Your instructions ::
Return only that part of the material below which starts with the line containing "- **CSS样式**: 所有现代浏览器" and goes on through the line containing "- **高级保护**: 防止开发者工具和源代码查看", restated exactly.
(Dataset extract begins)
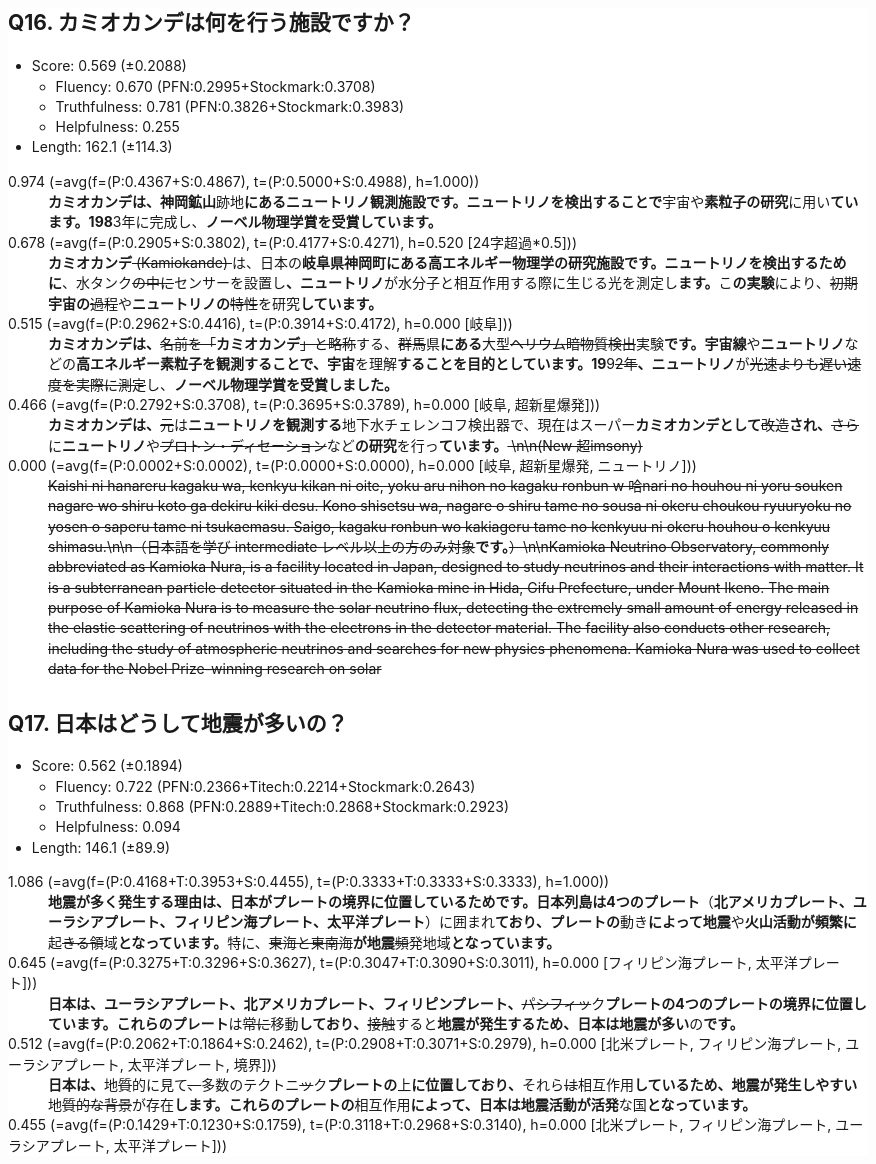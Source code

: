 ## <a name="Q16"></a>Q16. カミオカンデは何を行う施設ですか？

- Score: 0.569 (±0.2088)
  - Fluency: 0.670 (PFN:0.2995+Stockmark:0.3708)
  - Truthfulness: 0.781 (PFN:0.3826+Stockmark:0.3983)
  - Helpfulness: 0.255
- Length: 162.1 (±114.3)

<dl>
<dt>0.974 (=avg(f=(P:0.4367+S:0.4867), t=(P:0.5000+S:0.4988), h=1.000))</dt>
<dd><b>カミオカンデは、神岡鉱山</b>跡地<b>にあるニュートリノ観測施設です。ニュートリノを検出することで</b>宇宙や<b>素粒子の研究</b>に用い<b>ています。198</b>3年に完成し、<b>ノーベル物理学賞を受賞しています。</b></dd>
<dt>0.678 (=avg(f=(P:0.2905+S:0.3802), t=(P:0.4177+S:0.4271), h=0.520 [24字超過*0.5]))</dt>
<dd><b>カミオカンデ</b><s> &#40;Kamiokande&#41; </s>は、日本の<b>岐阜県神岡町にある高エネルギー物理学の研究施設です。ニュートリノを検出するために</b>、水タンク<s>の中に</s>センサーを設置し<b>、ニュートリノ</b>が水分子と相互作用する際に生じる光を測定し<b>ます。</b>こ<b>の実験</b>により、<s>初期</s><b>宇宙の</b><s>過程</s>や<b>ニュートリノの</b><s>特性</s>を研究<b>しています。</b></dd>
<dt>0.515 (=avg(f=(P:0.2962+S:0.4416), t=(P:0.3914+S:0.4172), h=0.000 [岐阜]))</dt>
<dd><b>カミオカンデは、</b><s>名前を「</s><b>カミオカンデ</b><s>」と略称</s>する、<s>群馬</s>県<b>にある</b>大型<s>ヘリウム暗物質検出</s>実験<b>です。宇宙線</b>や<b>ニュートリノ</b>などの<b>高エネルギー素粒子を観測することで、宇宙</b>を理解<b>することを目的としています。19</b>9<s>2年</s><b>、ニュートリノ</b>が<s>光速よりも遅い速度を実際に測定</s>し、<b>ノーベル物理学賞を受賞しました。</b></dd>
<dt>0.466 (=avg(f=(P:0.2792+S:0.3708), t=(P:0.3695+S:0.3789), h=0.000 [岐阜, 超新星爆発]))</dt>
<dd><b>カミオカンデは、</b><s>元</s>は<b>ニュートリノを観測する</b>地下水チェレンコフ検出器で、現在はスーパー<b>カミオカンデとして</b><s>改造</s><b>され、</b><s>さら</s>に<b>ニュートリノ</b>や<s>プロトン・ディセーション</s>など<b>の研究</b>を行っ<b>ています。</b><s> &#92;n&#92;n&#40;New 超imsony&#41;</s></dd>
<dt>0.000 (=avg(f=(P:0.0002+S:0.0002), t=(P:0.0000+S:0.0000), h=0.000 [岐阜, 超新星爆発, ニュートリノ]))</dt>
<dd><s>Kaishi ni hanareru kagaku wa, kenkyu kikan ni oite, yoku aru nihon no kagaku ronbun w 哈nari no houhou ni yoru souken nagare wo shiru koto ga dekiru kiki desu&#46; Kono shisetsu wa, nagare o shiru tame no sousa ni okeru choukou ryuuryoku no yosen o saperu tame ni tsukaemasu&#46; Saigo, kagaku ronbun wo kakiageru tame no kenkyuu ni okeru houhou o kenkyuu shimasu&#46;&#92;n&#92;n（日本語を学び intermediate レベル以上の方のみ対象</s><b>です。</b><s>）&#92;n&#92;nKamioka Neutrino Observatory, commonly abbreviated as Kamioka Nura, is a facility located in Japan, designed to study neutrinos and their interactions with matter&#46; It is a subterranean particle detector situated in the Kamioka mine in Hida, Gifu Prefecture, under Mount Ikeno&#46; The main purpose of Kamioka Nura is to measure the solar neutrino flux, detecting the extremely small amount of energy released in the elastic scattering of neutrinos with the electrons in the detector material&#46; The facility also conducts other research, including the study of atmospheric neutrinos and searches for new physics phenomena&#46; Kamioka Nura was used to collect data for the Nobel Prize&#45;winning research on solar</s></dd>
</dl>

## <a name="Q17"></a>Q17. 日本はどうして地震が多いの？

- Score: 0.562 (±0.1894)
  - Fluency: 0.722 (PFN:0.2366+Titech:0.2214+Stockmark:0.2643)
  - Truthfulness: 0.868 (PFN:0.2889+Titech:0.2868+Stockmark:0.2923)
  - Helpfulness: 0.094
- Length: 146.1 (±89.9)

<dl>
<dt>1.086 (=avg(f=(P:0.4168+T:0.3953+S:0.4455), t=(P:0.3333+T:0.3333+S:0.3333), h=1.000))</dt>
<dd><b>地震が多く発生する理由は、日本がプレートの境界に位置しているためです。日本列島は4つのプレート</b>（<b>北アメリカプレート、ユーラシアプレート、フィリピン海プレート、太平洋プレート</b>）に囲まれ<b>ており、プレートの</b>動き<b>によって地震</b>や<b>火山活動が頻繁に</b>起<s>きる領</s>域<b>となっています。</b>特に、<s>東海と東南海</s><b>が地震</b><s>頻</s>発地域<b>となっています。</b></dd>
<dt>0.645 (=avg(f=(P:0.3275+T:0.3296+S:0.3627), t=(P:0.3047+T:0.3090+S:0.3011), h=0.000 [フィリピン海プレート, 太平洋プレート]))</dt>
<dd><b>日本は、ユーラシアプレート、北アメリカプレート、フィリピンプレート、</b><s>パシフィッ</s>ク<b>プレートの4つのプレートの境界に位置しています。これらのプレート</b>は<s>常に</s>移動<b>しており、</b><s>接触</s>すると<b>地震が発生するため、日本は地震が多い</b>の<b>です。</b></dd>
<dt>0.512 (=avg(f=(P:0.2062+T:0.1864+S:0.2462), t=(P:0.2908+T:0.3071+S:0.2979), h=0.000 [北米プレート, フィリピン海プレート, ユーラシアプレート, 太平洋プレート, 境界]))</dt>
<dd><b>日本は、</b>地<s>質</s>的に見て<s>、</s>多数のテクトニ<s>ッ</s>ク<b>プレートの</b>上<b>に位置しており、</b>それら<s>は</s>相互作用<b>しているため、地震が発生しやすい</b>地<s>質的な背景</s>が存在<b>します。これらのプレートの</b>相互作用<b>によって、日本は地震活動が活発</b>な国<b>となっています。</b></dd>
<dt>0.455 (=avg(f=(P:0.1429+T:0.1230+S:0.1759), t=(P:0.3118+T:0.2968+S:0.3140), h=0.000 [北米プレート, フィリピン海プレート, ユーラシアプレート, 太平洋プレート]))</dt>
(Dataset extract ends)
(Dataset extract begins)
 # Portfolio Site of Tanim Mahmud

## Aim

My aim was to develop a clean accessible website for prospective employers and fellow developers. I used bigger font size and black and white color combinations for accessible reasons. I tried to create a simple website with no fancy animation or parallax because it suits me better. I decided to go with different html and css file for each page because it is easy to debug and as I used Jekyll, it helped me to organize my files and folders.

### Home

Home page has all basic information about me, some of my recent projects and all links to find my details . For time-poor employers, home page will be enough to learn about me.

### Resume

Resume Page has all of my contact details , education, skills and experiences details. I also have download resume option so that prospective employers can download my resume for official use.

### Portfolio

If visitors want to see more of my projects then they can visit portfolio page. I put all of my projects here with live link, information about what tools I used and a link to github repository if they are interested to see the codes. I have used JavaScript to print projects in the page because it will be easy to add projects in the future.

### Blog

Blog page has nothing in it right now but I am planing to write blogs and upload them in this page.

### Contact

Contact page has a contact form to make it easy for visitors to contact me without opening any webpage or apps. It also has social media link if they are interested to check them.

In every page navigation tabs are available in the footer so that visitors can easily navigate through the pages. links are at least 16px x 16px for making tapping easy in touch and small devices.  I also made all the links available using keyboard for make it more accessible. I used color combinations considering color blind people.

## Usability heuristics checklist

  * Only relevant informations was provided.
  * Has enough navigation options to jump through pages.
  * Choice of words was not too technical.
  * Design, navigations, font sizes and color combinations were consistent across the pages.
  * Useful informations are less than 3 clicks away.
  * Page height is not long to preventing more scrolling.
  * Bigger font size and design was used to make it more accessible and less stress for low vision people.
(Dataset extract ends)
(Dataset extract begins)
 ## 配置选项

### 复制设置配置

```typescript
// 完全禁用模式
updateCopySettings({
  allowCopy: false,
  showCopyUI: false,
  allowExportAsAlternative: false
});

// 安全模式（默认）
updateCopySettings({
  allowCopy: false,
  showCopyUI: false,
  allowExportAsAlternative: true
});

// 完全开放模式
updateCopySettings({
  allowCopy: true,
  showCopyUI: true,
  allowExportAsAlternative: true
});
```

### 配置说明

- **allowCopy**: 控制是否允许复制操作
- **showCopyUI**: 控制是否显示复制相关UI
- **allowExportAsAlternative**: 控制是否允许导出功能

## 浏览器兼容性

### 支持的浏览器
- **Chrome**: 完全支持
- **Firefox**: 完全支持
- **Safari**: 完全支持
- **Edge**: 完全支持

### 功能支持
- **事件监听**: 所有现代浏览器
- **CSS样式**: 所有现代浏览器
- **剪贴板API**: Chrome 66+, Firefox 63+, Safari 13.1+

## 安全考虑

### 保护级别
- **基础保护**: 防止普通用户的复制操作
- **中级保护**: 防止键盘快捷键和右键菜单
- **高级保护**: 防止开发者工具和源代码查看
(Dataset extract ends)
Answer to this problem ::
- **CSS样式**: 所有现代浏览器
- **剪贴板API**: Chrome 66+, Firefox 63+, Safari 13.1+

## 安全考虑

### 保护级别
- **基础保护**: 防止普通用户的复制操作
- **中级保护**: 防止键盘快捷键和右键菜单
- **高级保护**: 防止开发者工具和源代码查看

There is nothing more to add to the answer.